I am trying to setup a simple application using spring integration. The goal is to simply use a file inbound channel adapter to monitor a directory for new files and process files as they are added. For simplicity the processing the files at the moment is simply logging some output (name of file being processed). I do however want to process files in a multithreaded fashion. So lets say 10 files are picked up and should be processed in parallel and once these are completed only then we move on to the next 10 files.

For that I tried two different approaches and both seem to work similarly and I wanted to understand the differences between using poller or dispatcher for something like this.

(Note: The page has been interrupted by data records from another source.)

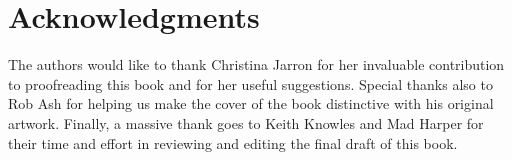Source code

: %
%
%
\chapter*{Acknowledgments}
The authors would like to thank Christina Jarron for her invaluable contribution to proofreading this book and for her useful suggestions. Special thanks also to Rob Ash for helping us make the cover of the book distinctive with his original artwork. Finally, a massive thank goes to Keith Knowles and Mad Harper for their time and effort in reviewing and editing the final draft of this book.

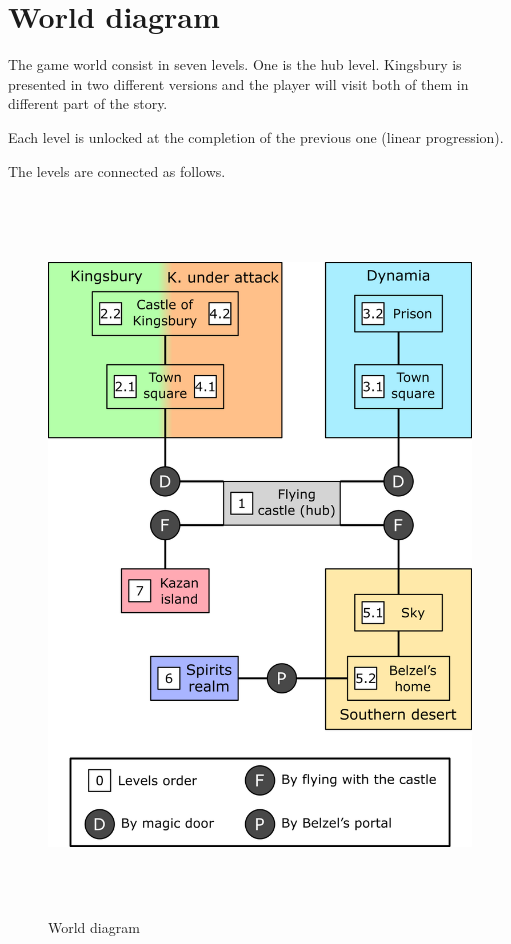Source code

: \pagebreak %

\section{World diagram}

The game world consist in seven levels. One is the hub level. Kingsbury is presented in two different versions and the player will visit both of them in different part of the story.

Each level is unlocked at the completion of the previous one (linear progression).

The levels are connected as follows.

\begin{figure}[H]
  \centering
  \includegraphics[height=19cm]{Images/Diagrams/worldDiagram}
  \caption{World diagram}
\end{figure}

Approach #1 - Using poller

<int-file:inbound-channel-adapter id="filesIn" directory="in">
        <int:poller fixed-rate="1" task-executor="executor" />
</int-file:inbound-channel-adapter>

<int:service-activator ref="moveToStage" method="move" input-channel="filesIn" />

<task:executor id="executor" pool-size="5" queue-capacity="0" rejection-policy="DISCARD" />

So here the idea as I understand is that we are constantly polling the directory and as soon as a file is received its sent to filesIn channel until the pool limit is reached. Then until the pool is occupied no additional files are sent even though im assuming the polling still continues in the background. This seems to work but I am not sure if using the max messages per poll can be helpful here to decrease the polling frequency. By setting the max messages per poll close to pool size.

Approach #2 - Using dispatcher

<int-file:inbound-channel-adapter id="filesIn" directory="in">
    <int:poller fixed-rate="5000" max-messages-per-poll="3" />
</int-file:inbound-channel-adapter>

<int:bridge input-channel="filesIn" output-channel="filesReady" />

<int:channel id="filesReady">
    <int:dispatcher task-executor="executor"/>
</int:channel>

<int:service-activator ref="moveToStage" method="move" input-channel="filesInReady" />

<task:executor id="executor" pool-size="5" queue-capacity="0" rejection-policy="CALLER_RUNS" />

okay so here the poller is not using the executor so I am assuming its polling in a sequential fashion. Every poll 3 files should be picked up and then sent to filesReady channel which then uses the dispatcher to pass the files on to the service activator and because it uses the executor for dispatcher it immediately returns control and allows the filesIn channel to send more files.

I guess my question is am I understanding both approaches correctly and if one is better than other.

Thanks

1

1 Answers

8
votes

Yes, your understanding is correct.

Generally, I would say that polling every millisecond (and discarding the poll when the queue is full) is a waste of resources (CPU and I/O).

Also, increasing the max messages per poll in the first case won't help because the poll is done on the executor thread (the scheduler hands off the poll to the executor and that thread will handle the mmpp).

In the second case, since the scheduler thread hands off during the poll (rather than before it), the mmpp will work as expected.

So, in general, your second implementation is best (as long as you can live with an average 2.5 second delay when a new file(s) arrives).